Work to complete: If a line of the data contains the word "belemmering", it is counted; report how many such lines there are and nothing else.

Records for the task Block Start

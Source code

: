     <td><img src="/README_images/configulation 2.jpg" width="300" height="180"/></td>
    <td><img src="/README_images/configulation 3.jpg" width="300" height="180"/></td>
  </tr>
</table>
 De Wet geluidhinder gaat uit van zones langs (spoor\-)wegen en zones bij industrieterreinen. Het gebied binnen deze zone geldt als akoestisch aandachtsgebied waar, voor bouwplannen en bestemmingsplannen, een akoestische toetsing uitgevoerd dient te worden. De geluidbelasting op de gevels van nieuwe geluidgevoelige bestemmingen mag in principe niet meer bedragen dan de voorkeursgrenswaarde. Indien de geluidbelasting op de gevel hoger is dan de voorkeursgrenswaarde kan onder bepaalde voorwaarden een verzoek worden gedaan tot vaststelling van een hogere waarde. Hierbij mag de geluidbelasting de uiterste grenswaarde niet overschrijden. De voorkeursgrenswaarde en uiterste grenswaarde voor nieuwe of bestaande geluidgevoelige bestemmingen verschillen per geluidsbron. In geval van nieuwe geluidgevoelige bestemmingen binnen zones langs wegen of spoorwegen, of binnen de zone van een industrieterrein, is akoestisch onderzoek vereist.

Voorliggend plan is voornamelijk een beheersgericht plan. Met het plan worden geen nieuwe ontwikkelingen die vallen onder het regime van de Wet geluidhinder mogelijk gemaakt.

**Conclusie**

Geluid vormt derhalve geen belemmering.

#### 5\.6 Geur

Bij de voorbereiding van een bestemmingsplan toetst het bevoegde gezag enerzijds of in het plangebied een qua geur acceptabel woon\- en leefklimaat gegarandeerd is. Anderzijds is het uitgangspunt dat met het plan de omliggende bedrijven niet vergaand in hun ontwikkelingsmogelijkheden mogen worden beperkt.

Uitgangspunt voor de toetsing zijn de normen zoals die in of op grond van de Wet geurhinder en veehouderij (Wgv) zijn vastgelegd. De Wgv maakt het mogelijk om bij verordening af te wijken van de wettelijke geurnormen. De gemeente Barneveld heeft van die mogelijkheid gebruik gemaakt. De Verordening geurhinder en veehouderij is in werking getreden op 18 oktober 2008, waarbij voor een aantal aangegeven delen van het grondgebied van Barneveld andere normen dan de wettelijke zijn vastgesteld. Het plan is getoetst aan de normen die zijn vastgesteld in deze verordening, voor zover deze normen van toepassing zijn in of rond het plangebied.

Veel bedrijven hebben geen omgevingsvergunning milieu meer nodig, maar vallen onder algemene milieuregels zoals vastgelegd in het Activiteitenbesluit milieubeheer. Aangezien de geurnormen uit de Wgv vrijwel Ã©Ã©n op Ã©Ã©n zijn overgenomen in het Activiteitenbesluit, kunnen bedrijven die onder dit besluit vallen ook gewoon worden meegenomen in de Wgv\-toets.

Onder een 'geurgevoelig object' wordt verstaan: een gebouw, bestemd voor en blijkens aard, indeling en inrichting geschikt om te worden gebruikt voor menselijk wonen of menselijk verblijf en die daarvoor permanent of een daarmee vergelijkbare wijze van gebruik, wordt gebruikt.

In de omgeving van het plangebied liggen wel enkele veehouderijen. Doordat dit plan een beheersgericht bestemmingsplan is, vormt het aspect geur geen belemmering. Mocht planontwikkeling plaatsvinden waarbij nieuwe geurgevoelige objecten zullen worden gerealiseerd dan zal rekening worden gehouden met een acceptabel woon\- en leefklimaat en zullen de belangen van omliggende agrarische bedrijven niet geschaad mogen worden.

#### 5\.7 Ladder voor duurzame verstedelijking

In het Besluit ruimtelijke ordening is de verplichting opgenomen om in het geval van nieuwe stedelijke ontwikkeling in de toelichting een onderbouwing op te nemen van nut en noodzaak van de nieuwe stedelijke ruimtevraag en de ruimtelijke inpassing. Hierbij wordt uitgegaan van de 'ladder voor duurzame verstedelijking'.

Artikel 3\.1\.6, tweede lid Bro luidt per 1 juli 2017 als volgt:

Records for the task Block End

Finished exercise: 2